R/startNLR.R
In difNLR: DIF and DDF Detection by Non-Linear Regression Models

Documented in startNLR

#' Calculates starting values for non-linear regression DIF models.
#'
#' @description
#' Calculates starting values for the \code{difNLR()} function based on linear
#' approximation.
#'
#' @usage
#' startNLR(Data, group, model, constraints = NULL, match = "zscore",
#'          parameterization = "irt", simplify = FALSE)
#'
#' @param Data data.frame or matrix: dataset in which rows represent
#'   scored examinee answers (\code{"1"} correct, \code{"0"}
#'   incorrect) and columns correspond to the items.
#' @param group numeric: a binary vector of a group membership (\code{"0"}
#'   for the reference group, \code{"1"} for the focal group).
#' @param model character: generalized logistic regression model for
#'   which starting values should be estimated. See \strong{Details}.
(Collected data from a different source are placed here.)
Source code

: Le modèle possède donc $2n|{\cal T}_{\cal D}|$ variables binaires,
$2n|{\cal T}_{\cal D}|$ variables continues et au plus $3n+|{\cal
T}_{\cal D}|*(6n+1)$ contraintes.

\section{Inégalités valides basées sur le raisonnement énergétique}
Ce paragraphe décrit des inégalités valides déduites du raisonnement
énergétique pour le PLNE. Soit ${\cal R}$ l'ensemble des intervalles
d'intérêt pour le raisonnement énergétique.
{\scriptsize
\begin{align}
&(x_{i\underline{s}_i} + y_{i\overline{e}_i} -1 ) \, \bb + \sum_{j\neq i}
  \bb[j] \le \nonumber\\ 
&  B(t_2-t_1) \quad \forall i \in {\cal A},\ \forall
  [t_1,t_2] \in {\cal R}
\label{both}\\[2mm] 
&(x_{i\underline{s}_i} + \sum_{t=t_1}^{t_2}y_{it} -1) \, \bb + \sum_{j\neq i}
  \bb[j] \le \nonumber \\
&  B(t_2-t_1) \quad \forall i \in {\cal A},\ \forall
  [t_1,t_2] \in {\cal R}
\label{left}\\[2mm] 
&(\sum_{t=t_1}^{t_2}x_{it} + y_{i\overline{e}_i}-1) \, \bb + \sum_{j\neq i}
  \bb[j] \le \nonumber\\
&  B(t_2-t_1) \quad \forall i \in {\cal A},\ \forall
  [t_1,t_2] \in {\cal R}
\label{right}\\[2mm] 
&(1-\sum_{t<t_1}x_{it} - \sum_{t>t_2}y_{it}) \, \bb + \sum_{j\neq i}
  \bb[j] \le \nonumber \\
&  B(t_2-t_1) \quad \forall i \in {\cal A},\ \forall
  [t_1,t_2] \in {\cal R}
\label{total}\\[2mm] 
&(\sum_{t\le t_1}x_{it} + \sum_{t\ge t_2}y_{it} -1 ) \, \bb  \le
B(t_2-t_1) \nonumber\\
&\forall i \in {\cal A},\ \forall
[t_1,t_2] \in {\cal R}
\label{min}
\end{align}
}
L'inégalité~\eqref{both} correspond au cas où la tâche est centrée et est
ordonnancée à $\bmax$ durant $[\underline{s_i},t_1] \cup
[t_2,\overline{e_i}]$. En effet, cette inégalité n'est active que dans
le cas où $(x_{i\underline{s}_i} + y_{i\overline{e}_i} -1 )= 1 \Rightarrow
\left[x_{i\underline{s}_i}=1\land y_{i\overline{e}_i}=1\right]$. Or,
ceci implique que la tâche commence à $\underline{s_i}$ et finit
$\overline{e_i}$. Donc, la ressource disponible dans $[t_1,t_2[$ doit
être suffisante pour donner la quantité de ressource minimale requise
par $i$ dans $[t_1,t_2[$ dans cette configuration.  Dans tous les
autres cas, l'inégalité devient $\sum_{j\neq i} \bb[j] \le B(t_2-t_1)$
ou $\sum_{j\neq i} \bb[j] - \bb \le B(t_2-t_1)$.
#' @param constraints character: which parameters should be the same for both
#'   groups. Possible values are any combinations of parameters \code{"a"},
#'   \code{"b"}, \code{"c"}, and \code{"d"}. Default value is \code{NULL}.
#' @param match character or numeric: matching criterion to be used as
#'   an estimate of the trait. It can be either \code{"zscore"} (default,
#'   standardized total score), \code{"score"} (total test score), or
#'   a numeric vector of the same length as a number of observations in
#'   the \code{Data}.
#' @param parameterization character: parameterization of regression
#'   coefficients. Possible options are \code{"irt"} (IRT parameterization,
#'   default), \code{"is"} (intercept-slope), and \code{"logistic"} (logistic
#'   regression as in the \code{\link[stats]{glm}} function, available for
#'   the \code{"2PL"} model only). See \strong{Details}.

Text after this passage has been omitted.